12 Ekim 2012 Cuma

Zındıklardan bir demet



Tanınmış birkaç düşünür ve yazarın İslam peygamberi hakkındaki görüşlerini ele alalım. Baştan belirtelim ki bunlar BENİM görüşlerim değildir, sadece sahiplerini bağlar.
*

İlk yazarımız Moşe Maimonides, [1] ortaçağın büyük filozofları arasında adı İbn Rüşd ve Thomas Aquinas ile bir nefeste anılacaklardan biri. İslami İspanya’da doğmuş, Fas’ta medrese tahsili görmüş, Arap ve Yunan klasiklerini okumuş. Arapça olan üç ciltlik Delâlet-ül Hâ’irin (Guide for the Perplexed, Kafası Karışık olanlar için Yol Gösterici) adlı eserinde tanrının bilinebilirliği, yaratılış, irade-i cüziye, kötülüğün ahlaki kökenleri gibi konularla cedelleşmiş. Yahudi fıkhının temel eserlerinden biri olan 14 ciltlik Mişna Tora’yı kaleme almış. “Bir masumun haksız yere cezalandırılmasından ise, bin suçlunun cezasız kalması evladır” gibi insancıl yaklaşımları var. Ayrıca tıp ve mantık üzerine eserler vermiş.

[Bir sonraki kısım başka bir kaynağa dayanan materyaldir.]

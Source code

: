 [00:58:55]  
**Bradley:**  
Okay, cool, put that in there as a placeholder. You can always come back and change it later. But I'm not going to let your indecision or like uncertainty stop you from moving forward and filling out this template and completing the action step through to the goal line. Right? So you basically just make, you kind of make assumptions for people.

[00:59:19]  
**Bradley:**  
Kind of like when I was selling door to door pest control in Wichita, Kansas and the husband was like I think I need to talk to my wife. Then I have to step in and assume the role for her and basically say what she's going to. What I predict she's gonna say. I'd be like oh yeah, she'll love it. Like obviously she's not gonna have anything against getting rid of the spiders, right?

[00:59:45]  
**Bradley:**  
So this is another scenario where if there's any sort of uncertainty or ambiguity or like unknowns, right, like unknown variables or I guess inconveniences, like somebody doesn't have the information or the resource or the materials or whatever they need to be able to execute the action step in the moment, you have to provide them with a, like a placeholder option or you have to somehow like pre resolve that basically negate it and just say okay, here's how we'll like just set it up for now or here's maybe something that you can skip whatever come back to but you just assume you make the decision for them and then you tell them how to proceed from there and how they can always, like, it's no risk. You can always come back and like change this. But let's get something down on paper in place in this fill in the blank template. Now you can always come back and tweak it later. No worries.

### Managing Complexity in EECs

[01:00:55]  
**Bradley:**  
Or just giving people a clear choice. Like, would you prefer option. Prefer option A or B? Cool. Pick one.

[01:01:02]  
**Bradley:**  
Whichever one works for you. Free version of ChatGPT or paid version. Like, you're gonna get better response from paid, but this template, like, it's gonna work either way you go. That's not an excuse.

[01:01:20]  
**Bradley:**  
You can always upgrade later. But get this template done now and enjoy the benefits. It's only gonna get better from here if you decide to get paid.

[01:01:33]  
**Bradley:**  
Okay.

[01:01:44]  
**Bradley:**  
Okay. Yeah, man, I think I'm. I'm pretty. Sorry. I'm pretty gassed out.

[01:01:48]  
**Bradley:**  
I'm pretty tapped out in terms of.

1172’de yazdığı Yemen Risalesi’nde [2] Muhammed’den Yalancı Peygamber ve Deli (meşugga משוגע) sıfatlarıyla söz ediyor. Hakiki dini bozmak ve insanların yüreğine nifak sokmak amacıyla gelenlerin ilki, Maimonides’e göre, adı lanetle anılan İsa’dır. “Din ulularımız” (r.a.) ona layık olduğu cezayı vermişlerdir. Muhammed onun izinden gelmiştir. İsa’dan farklı olarak, dünyevî iktidarı ve insanlara zorla boyun eğdirmeyi hedeflemiştir. Sadece “cahil bir budala”, onun getirdiği öğretinin gerçek bir tanrısal din olduğunu zannedebilir.

*
Dante insanlık tarihinin en büyük şairlerden biri; aynı zamanda ciddi bir düşünür, tarihçi ve siyasi aktivist. İlahi Komedya’da dinî düşüncenin ve ahlak felsefesinin en temel konuları hakkında derin bir vizyonu ortaya koymuş. Yaşadığı devirde İtalya’nın güneyinde henüz İslam kültürünün ciddi kalıntıları vardır; yazarın İslami düşünceye dair en azından birkaç önemli eser okumuş olduğunu biliyoruz. Yani İslam dininden habersiz biri değildir. Başta Selahaddin Eyyubi olmak üzere bazı Müslümanlar, Komedya’nın ahlaki evreninde birçok Hıristiyandan daha yüksekte yer alırlar.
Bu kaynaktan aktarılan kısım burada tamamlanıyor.